## TASK BRIEF
Search the material below for the word "system" and copy every line in which it occurs.

## INFORMATION SHOWN
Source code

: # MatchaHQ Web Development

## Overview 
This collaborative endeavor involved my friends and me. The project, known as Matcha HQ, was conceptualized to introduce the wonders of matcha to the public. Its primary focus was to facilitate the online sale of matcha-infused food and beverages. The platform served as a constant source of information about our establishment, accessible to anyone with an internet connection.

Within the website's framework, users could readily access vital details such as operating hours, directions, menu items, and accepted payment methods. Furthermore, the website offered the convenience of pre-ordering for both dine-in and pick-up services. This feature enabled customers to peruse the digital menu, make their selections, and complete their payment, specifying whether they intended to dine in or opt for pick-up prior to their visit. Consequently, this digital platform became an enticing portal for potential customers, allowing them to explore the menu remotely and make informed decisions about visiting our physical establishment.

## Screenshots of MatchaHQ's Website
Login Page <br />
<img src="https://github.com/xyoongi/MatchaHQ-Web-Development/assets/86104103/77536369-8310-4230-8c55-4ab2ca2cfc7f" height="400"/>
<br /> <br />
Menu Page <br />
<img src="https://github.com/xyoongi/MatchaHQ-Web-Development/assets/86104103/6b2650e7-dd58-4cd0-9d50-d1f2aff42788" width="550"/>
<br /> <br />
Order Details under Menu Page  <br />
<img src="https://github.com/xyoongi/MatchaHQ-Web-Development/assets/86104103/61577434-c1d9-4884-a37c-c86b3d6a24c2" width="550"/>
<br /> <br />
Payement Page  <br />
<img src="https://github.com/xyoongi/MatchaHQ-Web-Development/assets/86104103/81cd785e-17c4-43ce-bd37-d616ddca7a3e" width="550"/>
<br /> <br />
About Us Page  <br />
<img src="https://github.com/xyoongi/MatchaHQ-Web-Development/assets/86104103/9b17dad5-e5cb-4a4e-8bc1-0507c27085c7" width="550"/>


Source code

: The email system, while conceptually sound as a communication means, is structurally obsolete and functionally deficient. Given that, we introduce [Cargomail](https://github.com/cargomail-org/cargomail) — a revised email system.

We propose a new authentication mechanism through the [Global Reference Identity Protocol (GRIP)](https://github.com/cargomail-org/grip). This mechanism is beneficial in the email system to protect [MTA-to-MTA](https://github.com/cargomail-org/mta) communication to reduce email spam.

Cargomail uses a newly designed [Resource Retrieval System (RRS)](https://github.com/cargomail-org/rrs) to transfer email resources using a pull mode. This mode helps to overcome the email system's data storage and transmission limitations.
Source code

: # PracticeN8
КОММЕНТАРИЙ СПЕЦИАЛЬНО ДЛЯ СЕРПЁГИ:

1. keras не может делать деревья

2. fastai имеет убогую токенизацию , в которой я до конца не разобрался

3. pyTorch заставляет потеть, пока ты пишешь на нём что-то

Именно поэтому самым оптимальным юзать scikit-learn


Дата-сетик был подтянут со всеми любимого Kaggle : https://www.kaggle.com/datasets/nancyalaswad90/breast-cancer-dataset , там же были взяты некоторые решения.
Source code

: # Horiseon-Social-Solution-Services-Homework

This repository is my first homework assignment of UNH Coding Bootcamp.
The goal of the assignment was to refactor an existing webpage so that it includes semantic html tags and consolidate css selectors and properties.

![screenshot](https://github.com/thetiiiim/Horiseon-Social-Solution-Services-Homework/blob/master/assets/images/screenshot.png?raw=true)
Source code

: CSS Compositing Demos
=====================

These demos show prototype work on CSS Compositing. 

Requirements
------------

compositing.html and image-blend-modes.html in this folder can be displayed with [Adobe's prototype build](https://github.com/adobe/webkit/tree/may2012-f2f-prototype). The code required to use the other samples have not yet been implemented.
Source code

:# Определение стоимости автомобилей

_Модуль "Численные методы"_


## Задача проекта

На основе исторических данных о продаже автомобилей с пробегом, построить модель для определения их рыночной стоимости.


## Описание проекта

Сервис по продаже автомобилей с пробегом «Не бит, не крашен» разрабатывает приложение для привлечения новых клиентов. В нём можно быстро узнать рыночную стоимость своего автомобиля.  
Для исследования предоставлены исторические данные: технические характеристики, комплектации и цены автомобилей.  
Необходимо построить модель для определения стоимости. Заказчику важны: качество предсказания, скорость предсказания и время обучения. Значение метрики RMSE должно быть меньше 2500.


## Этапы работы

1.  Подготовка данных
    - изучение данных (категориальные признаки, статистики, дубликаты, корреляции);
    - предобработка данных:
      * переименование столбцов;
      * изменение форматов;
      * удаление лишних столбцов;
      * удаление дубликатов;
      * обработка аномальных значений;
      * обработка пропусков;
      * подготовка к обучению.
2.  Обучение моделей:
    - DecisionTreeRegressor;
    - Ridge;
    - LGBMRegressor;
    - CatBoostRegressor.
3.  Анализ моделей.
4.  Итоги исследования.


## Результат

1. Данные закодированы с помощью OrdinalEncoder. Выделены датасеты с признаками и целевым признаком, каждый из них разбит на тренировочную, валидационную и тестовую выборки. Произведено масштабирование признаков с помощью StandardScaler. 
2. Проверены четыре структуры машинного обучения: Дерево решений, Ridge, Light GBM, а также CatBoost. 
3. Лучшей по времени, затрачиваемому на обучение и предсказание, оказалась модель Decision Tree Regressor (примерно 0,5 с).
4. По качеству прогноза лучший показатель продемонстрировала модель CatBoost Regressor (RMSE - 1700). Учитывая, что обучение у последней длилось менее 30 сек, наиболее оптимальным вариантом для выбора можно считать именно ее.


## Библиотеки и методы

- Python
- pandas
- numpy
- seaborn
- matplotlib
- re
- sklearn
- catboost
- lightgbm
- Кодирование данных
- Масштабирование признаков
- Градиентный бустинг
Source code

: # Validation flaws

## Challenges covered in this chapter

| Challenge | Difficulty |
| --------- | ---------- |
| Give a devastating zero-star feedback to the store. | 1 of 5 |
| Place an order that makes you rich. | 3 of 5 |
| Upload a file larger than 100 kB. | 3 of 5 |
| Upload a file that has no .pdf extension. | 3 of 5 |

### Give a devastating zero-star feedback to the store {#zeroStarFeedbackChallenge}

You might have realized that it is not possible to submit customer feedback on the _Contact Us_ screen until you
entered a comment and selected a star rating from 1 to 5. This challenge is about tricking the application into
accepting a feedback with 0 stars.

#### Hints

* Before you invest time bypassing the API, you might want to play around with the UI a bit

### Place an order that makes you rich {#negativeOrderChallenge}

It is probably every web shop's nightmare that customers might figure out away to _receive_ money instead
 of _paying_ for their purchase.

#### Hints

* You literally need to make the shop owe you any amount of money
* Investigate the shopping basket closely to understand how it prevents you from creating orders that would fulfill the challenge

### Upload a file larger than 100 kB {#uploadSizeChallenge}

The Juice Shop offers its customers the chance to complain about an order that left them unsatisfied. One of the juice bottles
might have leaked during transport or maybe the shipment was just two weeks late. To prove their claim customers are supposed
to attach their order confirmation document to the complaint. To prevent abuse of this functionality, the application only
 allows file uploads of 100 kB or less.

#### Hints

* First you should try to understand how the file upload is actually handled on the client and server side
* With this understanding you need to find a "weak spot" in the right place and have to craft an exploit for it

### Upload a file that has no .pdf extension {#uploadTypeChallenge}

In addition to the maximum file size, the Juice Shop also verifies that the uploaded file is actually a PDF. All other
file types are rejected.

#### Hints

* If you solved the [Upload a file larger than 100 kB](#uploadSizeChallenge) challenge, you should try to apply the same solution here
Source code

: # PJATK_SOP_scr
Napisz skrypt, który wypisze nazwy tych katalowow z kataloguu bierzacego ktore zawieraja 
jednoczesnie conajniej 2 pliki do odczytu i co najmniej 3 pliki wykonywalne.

## RESULT OF THIS EXERCISE
: The email system, while conceptually sound as a communication means, is structurally obsolete and functionally deficient. Given that, we introduce [Cargomail](https://github.com/cargomail-org/cargomail) — a revised email system.
We propose a new authentication mechanism through the [Global Reference Identity Protocol (GRIP)](https://github.com/cargomail-org/grip). This mechanism is beneficial in the email system to protect [MTA-to-MTA](https://github.com/cargomail-org/mta) communication to reduce email spam.
Cargomail uses a newly designed [Resource Retrieval System (RRS)](https://github.com/cargomail-org/rrs) to transfer email resources using a pull mode. This mode helps to overcome the email system's data storage and transmission limitations.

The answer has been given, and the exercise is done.